上面的代码生成的可执行文件的运行时间为(us):
time = 16267
可以增加-fvect-cost-model=unlimited
选项 ,强制让GCC进行向量化,命令为gcc -O3 -msse4.2 -fprefetch-loop-arrays -fopt-info-vec-all=vec.log -fvect-cost-model=unlimited
vec.log优化报告显示所有的循环都进行了向量化:
bw_mmap_rd.c:45:5: optimized: loop vectorized using 16 byte vectors
bw_mmap_rd.c:39:5: optimized: loop vectorized using 16 byte vectors
bw_mmap_rd.c:17:5: optimized: loop vectorized using 16 byte vectors
bw_mmap_rd.c:9:6: note: vectorized 3 loops in function.
根据bw_mmap_rd.c.161t.vect文件,-fvect-cost-model=unlimited
选项会禁用代价模型:
bw_mmap_rd.c:45:5: note: cost model disabled.
bw_mmap_rd.c:39:5: note: cost model disabled.
bw_mmap_rd.c:17:5: note: cost model disabled.
三个循环都进行向量化的情况下,生成的可执行文件的运行时间变长,性能变差:
time = 74177
所以GCC只给第一个循环进行了向量化。
3.补充
3.1 优化选项
前面的优化选项中,-O3
包含了很多其他的优化选项,也包括-ftree-loop-vectorize
(循环向量化)和-ftree-slp-vectorize
(slp向量化)选项。-msse4.2
指定使用SSE4.2
指令集,如果没有指定GCC会默认使用SSE2
指令集。-fprefetch-loop-arrays
打开数组预取优化,GCC会生成prefetcht0
类型的汇编指令,将数据提前移动到dcache
中。
3.2 log信息
使用gcc -O3 -msse4.2 -fprefetch-loop-arrays -fopt-info-vec-all=vec.log
编译,优化报告包含下面的内容:
bw_mmap_rd.c:45:5: optimized: loop vectorized using 16 byte vectors
bw_mmap_rd.c:39:5: missed: couldn't vectorize loop
bw_mmap_rd.c:39:5: missed: not vectorized: unsupported data-type
bw_mmap_rd.c:17:5: missed: couldn't vectorize loop
bw_mmap_rd.c:17:5: missed: not vectorized: unsupported data-type
bw_mmap_rd.c:9:6: note: vectorized 1 loops in function.

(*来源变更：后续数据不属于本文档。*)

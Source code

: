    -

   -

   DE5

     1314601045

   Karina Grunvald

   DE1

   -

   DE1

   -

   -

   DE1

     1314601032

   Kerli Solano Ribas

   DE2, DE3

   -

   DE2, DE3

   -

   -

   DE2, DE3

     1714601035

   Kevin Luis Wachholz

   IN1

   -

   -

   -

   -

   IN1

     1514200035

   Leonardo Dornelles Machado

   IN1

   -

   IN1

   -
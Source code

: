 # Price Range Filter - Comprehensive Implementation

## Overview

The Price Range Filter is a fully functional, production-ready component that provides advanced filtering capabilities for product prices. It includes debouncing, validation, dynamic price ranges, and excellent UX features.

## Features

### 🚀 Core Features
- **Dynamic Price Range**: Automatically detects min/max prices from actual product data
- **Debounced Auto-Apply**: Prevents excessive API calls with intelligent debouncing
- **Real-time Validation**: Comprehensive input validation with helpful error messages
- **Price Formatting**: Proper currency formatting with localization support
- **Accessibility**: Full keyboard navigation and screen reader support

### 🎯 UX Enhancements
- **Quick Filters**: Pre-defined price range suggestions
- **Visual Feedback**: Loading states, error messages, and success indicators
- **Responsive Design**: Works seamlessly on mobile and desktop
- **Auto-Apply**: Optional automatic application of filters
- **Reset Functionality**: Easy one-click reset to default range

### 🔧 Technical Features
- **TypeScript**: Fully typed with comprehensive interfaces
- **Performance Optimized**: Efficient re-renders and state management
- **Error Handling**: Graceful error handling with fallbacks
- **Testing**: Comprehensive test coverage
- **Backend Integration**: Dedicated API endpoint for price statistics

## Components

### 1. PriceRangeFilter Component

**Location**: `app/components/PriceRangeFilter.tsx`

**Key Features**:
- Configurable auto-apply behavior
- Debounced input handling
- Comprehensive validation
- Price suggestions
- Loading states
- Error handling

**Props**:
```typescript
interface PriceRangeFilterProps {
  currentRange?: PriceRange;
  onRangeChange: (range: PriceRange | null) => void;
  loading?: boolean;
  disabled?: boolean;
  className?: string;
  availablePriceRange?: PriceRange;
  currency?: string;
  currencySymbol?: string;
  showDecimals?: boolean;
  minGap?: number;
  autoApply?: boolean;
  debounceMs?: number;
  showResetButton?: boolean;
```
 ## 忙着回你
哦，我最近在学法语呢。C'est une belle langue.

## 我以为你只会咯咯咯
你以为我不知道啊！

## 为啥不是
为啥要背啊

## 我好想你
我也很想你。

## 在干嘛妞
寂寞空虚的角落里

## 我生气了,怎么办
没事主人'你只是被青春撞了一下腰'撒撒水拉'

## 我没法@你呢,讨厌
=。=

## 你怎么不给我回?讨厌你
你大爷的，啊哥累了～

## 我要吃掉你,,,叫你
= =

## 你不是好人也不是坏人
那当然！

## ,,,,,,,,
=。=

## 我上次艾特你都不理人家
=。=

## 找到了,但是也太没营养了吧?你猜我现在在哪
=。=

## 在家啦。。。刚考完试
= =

其中bw_mmap_rd.c:39:5: missed: not vectorized: unsupported data-type
是GCC中gcc\tree-vect-loop.c的一段代码的输出:
/* TODO: Analyze cost. Decide if worth while to vectorize. */
if (dump_enabled_p ())
{
dump_printf_loc (MSG_NOTE, vect_location, "vectorization factor = ");
dump_dec (MSG_NOTE, vectorization_factor);
dump_printf (MSG_NOTE, "\n");
}
if (known_le (vectorization_factor, 1U))
return opt_result::failure_at (vect_location,
"not vectorized: unsupported data-type\n");
LOOP_VINFO_VECT_FACTOR (loop_vinfo) = vectorization_factor;
return opt_result::success ();
根据bw_mmap_rd.c.161t.vect文件中的信息可知,这是vectorization_factor = 1
对应的输出,此时一个向量只包含一个long类型的元素,GCC不支持这种向量结构(一个向量只有1个元素就是张量了),所以会打印这种log信息。而第三个循环满足向量化的条件,所以不会判断vectorization_factor = 1
的情形,也就没有这个输出了。
所以我们只需要看bw_mmap_rd.c:39:5: missed: couldn't vectorize loop
就行,bw_mmap_rd.c:39:5: missed: not vectorized: unsupported data-type
不是这个循环没有进行向量化的原因。
bw_mmap_rd.c:39:5: note: ==> examining statement: sum_310 = _288 + sum_318;
bw_mmap_rd.c:39:5: note: get vectype for scalar type: long int
bw_mmap_rd.c:39:5: note: vectype: vector(1) long int
bw_mmap_rd.c:39:5: note: nunits = 1
bw_mmap_rd.c:39:5: note: ==> examining statement: next_312 = next_332 + 128;
bw_mmap_rd.c:39:5: note: skip.
bw_mmap_rd.c:39:5: note: ==> examining statement: if (end_301 >= next_312)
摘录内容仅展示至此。